▶ _Task prompt_:
Which lines in the records below contain the word "return"? Copy each one out.

(Stored data entries)
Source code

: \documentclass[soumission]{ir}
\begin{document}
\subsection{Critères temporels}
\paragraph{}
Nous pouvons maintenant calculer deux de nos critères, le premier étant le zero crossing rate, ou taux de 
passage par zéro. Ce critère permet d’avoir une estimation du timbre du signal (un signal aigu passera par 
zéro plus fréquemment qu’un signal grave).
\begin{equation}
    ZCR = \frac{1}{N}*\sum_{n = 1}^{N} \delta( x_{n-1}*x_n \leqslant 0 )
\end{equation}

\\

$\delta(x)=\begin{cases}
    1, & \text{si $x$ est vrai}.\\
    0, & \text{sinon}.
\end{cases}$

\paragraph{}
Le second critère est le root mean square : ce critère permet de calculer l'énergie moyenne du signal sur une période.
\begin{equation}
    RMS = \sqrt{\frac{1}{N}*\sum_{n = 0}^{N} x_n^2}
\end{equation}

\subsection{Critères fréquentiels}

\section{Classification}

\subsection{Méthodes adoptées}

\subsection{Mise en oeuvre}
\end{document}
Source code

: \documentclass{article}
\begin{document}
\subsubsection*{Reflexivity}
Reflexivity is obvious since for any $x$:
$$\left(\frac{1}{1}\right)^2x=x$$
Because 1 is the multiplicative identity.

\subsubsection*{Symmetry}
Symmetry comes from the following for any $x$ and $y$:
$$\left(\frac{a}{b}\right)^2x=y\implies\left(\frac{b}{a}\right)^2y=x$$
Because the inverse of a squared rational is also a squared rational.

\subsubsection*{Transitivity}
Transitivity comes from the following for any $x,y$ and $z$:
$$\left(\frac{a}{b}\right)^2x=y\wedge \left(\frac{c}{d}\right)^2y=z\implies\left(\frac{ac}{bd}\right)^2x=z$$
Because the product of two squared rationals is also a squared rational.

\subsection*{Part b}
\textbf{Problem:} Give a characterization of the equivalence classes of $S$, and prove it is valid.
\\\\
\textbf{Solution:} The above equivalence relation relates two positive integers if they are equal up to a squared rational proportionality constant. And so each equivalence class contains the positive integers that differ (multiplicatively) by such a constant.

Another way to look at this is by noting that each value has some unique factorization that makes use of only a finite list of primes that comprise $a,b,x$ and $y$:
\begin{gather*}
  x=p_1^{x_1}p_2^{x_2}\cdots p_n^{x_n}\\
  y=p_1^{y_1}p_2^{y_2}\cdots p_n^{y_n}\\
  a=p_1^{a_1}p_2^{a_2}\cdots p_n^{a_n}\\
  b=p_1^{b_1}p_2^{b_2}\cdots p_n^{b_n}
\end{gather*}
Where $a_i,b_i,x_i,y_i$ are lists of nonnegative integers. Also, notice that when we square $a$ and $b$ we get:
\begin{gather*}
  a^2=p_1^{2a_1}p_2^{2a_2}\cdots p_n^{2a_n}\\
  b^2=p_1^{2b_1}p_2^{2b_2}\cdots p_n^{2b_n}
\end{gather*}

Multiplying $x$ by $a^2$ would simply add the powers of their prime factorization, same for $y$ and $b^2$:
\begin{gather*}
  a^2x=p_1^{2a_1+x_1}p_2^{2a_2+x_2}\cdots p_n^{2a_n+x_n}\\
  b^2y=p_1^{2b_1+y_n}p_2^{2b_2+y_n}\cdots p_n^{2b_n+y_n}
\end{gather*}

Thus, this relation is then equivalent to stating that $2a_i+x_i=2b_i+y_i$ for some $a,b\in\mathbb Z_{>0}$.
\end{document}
---
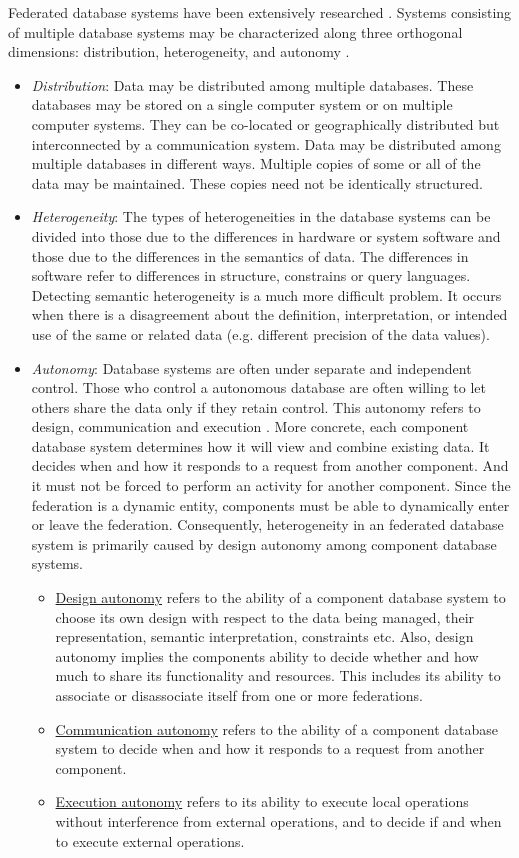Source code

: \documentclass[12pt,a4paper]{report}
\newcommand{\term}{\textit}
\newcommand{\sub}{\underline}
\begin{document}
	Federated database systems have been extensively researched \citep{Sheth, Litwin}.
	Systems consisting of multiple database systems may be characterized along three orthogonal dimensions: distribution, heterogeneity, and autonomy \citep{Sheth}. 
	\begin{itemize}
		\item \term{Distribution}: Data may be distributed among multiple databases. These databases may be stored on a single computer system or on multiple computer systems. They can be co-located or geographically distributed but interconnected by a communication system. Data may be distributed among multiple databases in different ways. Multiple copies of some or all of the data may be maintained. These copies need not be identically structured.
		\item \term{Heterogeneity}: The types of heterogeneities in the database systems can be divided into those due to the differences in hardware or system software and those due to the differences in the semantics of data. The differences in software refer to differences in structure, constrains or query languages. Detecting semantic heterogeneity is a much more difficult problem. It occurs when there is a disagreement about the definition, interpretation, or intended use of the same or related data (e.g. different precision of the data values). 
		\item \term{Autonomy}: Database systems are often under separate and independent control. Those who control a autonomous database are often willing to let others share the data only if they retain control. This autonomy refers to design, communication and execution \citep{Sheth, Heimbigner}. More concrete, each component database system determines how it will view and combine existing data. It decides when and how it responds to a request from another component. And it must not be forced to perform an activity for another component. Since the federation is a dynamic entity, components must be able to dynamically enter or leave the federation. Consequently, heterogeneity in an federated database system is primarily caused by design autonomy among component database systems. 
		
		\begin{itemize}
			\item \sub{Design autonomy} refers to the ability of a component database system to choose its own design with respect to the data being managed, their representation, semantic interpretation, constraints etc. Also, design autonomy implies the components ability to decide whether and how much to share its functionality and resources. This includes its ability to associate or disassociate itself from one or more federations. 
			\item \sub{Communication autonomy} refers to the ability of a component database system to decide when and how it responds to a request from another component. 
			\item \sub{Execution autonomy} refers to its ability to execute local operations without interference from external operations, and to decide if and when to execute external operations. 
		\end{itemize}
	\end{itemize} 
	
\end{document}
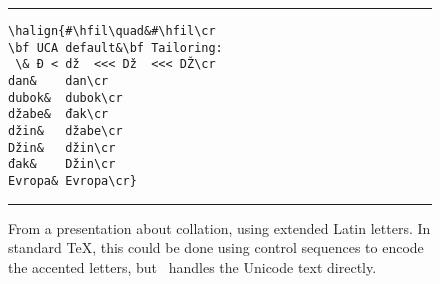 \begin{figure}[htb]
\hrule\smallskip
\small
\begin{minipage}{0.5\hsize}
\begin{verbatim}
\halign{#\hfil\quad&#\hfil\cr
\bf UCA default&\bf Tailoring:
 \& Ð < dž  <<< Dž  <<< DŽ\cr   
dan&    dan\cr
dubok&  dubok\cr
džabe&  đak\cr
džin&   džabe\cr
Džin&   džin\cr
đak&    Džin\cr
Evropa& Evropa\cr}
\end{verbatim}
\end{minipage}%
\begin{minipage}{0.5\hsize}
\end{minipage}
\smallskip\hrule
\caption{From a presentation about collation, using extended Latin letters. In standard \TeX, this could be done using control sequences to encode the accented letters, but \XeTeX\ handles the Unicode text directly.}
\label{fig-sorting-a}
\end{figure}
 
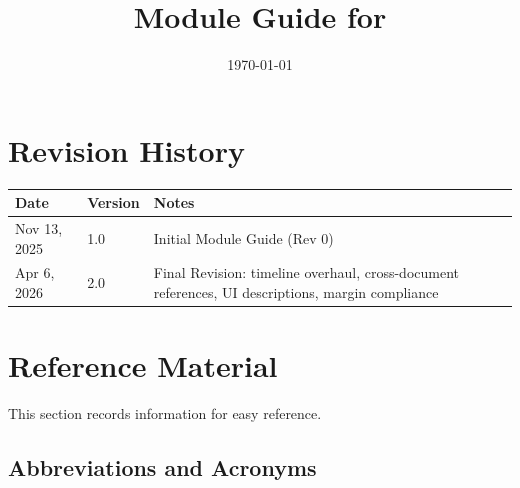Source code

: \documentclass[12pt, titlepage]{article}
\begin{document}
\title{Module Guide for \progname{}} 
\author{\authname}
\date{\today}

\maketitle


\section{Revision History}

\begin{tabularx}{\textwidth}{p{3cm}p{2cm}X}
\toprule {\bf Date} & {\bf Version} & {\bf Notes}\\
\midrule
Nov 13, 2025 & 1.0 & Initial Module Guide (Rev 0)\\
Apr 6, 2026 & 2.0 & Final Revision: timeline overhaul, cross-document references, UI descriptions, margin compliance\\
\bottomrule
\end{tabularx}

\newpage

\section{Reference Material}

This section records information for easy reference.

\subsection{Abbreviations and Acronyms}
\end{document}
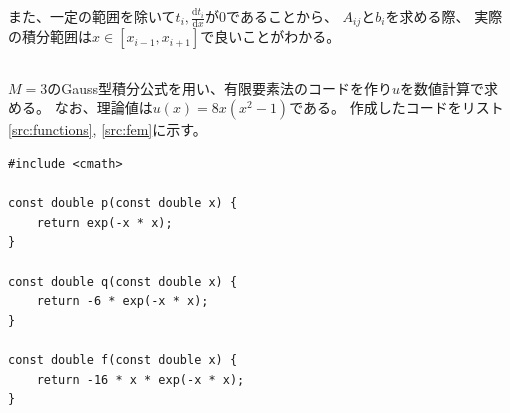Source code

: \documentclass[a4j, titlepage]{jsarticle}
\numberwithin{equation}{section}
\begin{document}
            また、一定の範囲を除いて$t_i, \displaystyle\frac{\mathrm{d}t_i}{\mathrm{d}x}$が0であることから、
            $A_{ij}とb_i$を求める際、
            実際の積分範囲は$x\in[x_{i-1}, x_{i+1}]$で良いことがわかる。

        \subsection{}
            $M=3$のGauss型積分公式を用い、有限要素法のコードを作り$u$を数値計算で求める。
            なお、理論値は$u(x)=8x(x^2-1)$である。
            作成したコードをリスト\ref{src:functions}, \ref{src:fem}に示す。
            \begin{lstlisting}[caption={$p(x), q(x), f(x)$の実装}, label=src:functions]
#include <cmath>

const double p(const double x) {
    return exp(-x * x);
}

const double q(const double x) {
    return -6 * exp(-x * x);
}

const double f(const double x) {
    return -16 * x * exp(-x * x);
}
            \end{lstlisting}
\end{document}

▶ _Written solution_:
    return exp(-x * x);
    return -6 * exp(-x * x);
    return -16 * x * exp(-x * x);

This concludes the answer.